Further, some authors make their first book free on Amazon in electronic format in what amounts to advertising for their second book. As long as an author can 'make a living' being an author you need to demonstrate the need for additional revenue when they are not writing.

Only a tiny fraction of Music, TV shows, Books and movies get revenue over a very long time period.

I'm not 100% educated on the law, but my assumption is that the name of the book is trademarked, but not the story itself. My apologies if that is incorrect.

It's also my understanding that book titles are not protected under trademark law, except for the title of a series, so The Lord of The Rings could be trademarked, but not The Notebook.
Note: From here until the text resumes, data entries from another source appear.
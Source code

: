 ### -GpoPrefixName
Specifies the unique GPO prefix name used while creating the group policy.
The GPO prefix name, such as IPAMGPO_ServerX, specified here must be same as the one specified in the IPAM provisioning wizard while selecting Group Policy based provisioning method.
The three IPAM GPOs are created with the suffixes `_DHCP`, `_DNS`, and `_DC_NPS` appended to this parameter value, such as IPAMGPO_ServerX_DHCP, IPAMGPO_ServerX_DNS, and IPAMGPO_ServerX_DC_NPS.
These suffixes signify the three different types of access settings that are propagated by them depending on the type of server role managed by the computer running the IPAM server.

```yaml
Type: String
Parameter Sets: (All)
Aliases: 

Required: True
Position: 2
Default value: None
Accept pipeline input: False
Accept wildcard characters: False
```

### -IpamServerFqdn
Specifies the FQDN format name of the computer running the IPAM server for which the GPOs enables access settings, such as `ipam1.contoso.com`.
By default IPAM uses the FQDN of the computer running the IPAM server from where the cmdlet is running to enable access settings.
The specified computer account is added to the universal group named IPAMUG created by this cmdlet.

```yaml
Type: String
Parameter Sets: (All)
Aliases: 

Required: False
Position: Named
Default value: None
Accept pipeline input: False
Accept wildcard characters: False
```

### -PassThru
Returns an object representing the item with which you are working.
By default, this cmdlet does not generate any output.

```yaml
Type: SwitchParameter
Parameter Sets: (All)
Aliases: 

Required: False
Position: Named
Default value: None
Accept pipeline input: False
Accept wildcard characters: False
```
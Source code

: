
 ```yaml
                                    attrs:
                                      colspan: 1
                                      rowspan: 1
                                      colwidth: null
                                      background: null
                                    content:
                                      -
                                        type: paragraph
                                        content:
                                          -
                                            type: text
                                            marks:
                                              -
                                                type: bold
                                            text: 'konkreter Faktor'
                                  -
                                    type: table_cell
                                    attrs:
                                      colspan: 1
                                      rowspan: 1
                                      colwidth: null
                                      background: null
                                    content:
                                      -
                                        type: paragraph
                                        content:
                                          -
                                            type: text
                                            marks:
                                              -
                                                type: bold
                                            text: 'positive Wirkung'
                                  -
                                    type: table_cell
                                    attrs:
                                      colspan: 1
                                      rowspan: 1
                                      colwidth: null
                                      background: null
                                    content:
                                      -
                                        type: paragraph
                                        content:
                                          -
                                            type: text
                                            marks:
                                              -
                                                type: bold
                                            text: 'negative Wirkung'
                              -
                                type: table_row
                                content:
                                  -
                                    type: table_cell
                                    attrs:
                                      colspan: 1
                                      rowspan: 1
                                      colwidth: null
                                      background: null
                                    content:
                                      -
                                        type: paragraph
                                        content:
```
Edit: I think the point is the law needs to be changed anyway, so there are options in how you shape a new system.

Anyway, characters can also be trademarked, so you could have a magic school in a movie that's not named Hogwarts and a little boy not named Potter etc. So, you can have similar stories using different charters, but your forced to produce an original work and not use or imply 'based on X'.

There are also rules that let you use others trademarks. So, you don't need to pay using a ford car in a movie, or having an older song on the radio.

We could also have a longer copyright that caps to 7 years after first sale or public performance.

My point is simply there is a lot more flexibility than total control forever, that still preserves artistic control in their lifetimes.